Section 162 CrPC Does Not Prevent Trial Judge To Examine Chargesheet Suo Moto Or Asking Questions From Witnesses To Contradict Them: SC
A Supreme Court Bench of Justice BR Gavai, Justice JB Pardiwala, and Justice Prashant Kumar Mishra has clarified that Section 162 of the Criminal Procedure Code (CrPC) does not impede a Court’s inherent power to examine documents or engage witnesses in questioning, even when this occurs suo motu or on the Court’s own initiative.
In that context, it was said that, "There is in our opinion nothing in Section 162 of the CrPC which prevents a Trial Judge from looking into the papers of the chargesheet suo motu and himself using the statement of a person examined by the police recorded therein for the purpose of contradicting such person when he gives evidence in favour of the State as a prosecution witness. The Judge may do this or he may make over the recorded statement to the lawyer for the accused so that he may use it for this purpose."
Notably, Section 162 of the CrPC prohibits the use of statements made to the police during the course of the investigation.
Senior Counsel Aditya Sondhi appeared for the appellant-convict, while Counsel Samir Ali Khan appeared for the State.
In this case, the Court was hearing an appeal filed by an accused convicted and sentenced to death for the rape and murder of a 10-year-old girl.
The central issue that emerged during the trial was the glaring contradiction between the statements given by witnesses to the police during the initial investigation and their subsequent testimony in Court.

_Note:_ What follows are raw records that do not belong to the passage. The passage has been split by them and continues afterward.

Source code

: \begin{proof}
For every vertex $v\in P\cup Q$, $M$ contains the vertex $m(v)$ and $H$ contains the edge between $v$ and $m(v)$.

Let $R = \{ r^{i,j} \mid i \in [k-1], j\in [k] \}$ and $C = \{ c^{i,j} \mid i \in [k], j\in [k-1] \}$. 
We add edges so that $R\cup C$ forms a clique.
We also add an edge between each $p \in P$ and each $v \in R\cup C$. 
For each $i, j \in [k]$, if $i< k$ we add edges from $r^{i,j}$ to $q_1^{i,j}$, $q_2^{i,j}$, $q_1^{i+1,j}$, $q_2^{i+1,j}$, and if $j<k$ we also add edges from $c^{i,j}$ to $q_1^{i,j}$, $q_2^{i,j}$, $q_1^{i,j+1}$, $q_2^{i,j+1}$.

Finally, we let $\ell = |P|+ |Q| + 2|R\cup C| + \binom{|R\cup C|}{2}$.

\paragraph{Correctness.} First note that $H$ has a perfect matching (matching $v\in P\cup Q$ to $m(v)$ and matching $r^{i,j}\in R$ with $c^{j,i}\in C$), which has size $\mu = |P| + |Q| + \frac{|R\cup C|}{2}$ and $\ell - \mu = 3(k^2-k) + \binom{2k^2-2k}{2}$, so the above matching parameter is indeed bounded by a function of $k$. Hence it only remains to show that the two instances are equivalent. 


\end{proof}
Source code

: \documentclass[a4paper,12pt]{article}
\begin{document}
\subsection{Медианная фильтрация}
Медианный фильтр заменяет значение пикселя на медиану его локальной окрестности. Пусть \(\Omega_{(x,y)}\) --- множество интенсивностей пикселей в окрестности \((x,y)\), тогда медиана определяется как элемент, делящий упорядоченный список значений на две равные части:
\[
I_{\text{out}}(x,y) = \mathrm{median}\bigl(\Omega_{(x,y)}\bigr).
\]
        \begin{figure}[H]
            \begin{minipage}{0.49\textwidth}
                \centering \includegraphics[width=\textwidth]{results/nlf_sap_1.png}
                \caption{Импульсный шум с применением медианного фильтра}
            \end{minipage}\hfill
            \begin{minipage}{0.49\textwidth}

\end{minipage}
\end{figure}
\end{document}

The Apex Court observed that the Trial Judge should have looked at the record of the police investigation until after the investigating officer had been examined and discharged as a witness. In that context, it was said that, "There is, in our opinion, nothing in Section 162 CrPC to prevent a Trial Judge, as distinct from the prosecution or the defence, from putting to prosecution witnesses the questions otherwise permissible, if the justice obviously demands such a course. In the present case, we are strongly of the opinion that is what, in the interests of justice, the Trial Judge should have done but he did not look at the record of the police investigation until after the investigating officer had been examined and discharged as a witness. Even at this stage, the Trial Judge could have recalled the officer and other witnesses and questioned them in the manner provided by Section 165 of the Evidence Act. It is regrettable that he did not do so."
The Court also clarified that it seems absurd to suggest that a Judge cannot put a question to a witness which a party may put. Referring to the case of VK Mishra vs State of Uttarakhand, the Court was of the view that in cases whether the evidence given in a Court implicates persons who are not mentioned in the first information report or police statements, it is always advisable and far more important for the Trial Judge to look into the police papers in order to ascertain whether the persons implicated by witnesses, at the trial had been implicated by them during the investigation.
Subsequently, the Supreme Court set aside the impugned judgment and remitted the matter back to the High Court. The serious lapses on the part of the defence in not proving major contradictions in the form of material omissions surfacing from the oral evidence of the prosecution witnesses were highlighted.